Does Santa Cruz have an inquisitorial criminal justice system? How is that possible with absolute and automatic majorities for Kirchnerismo in the last 30 years? Does Santa Cruz elect its governors and mayors with the fraudulent Ley de Lemas? How is it possible that in 30 years of continuous government Kirchnerismo has not changed this system for a simpler one, less turbid and more representative of the popular will?
Are the judges ex-officials, the prosecutors the children of governors, the defence lawyers (as in the Gutiérrez case) ex-prosecutors of the same justice system in which the governments are the owners of the proposals, appointments and approvals of those judges?
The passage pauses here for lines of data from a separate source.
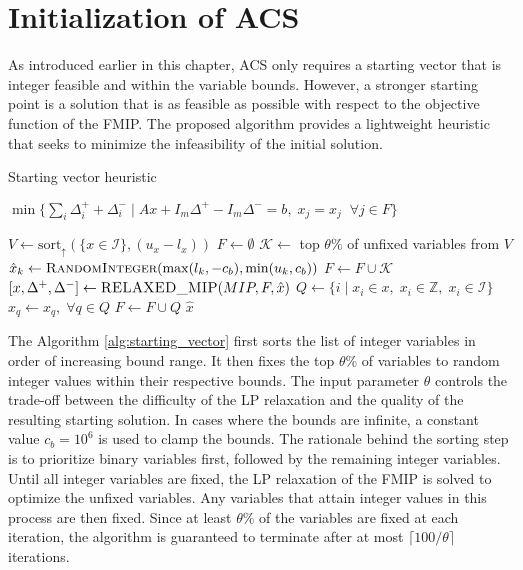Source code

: \section{Initialization of ACS}
As introduced earlier in this chapter, ACS only requires a starting vector that is integer feasible and within the variable bounds. However, a stronger starting point is a solution that is as feasible as possible with respect to the objective function of the FMIP.
The proposed algorithm provides a lightweight heuristic that seeks to minimize the infeasibility of the initial solution.
\begin{algorithm}
\caption{Starting vector heuristic}\label{alg:starting_vector}
\begin{algorithmic}
    \State \Return $\min\{\sum_i \Delta_i^+ + \Delta_i^- \mid A x + I_m \Delta^+ - I_m \Delta^- = b, \; x_j = \hat{x}_j \;\; \forall j \in F\}$
\EndFunction
\end{algorithmic}
\vspace{1em}
\begin{algorithmic}[1]
\Require{Original $MIP$ formulation; Percentage of variables to fix $\theta \in (0,100]$; Fixed bound constant $c_b$}
\State $V \gets \text{sort}_\uparrow(\{x \in \mathcal{I}\}, (u_x-l_x))$
\State $F \gets \emptyset$
    \State $\mathcal{K} \gets$ top $\theta \%$ of unfixed variables from $V$
        \State $\hat{x}_k \gets \Call{RandomInteger}{\max(l_k, -c_b), \min(u_k, c_b)}$
    \EndFor
    \State $F \gets F \cup \mathcal{K}$
    \State $[x, \Delta^+, \Delta^-] \gets \Call{RELAXED\_MIP}{MIP,F,\hat{x}}$
    \State $Q \gets \{i \;|\; x_i \in x,\; x_i \in \mathbb{Z},\; x_i \in \mathcal{I}\}$
    \State $\hat{x}_q \gets x_q, \; \forall q \in Q$
    \State $F \gets F \cup Q$
\EndWhile
\State \Return $\hat{x}$
\EndFunction
\end{algorithmic}
\end{algorithm}
The Algorithm \ref{alg:starting_vector} first sorts the list of integer variables in order of increasing bound range. It then fixes the top $\theta$\% of variables to random integer values within their respective bounds. The input parameter $\theta$ controls the trade-off between the difficulty of the LP relaxation and the quality of the resulting starting solution. In cases where the bounds are infinite, a constant value $c_b = 10^6$ is used to clamp the bounds.
The rationale behind the sorting step is to prioritize binary variables first, followed by the remaining integer variables.
Until all integer variables are fixed, the LP relaxation of the FMIP is solved to optimize the unfixed variables. Any variables that attain integer values in this process are then fixed.
Since at least $\theta$\% of the variables are fixed at each iteration, the algorithm is guaranteed to terminate after at most $\lceil 100 / \theta \rceil$ iterations.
This is not just another crime, it’s a crime in El Calafate, the dreamland of the most powerful marriage in 21st century Argentine politics thus far. It is also the murder of a multimillionaire who could never explain how and who was indicted in a case in which he would have to testify when it goes to trial in Buenos Aires.
So, going back to the start, supposing Cristina has nothing to do with the Gutiérrez crime, the problem is no longer that – the problem is the province. Its mediaeval laws, its promiscuous relations, its anachronistic systems, its blatantly illegal business, the inexplicable mansions, the hotels built with funds of unknown origin – all in all, Santa Cruz is an archaic scenario with a dangerous political centralisation and a scary scope for discretion. That’s why nobody believes in the hypothesis of the judge nor in the motives for the crime because the tragedy is Santa Cruz apart from the cruel murder of Mr Gutierrez.
When Kirchnerismo poses as the proprietor of progressive values concentrating all centre-left thought in Argentina, it omits the presentation of its original work, its main calling card: Santa Cruz. A province with almost nothing democratic about it, where the economy is concentrated into the hands of those who govern and where individual liberties, whether we like it or not, depends on a small group of people who have a total grip on power.
It’s not Gutiérrez, it’s Santa Cruz – and that’s far too obvious.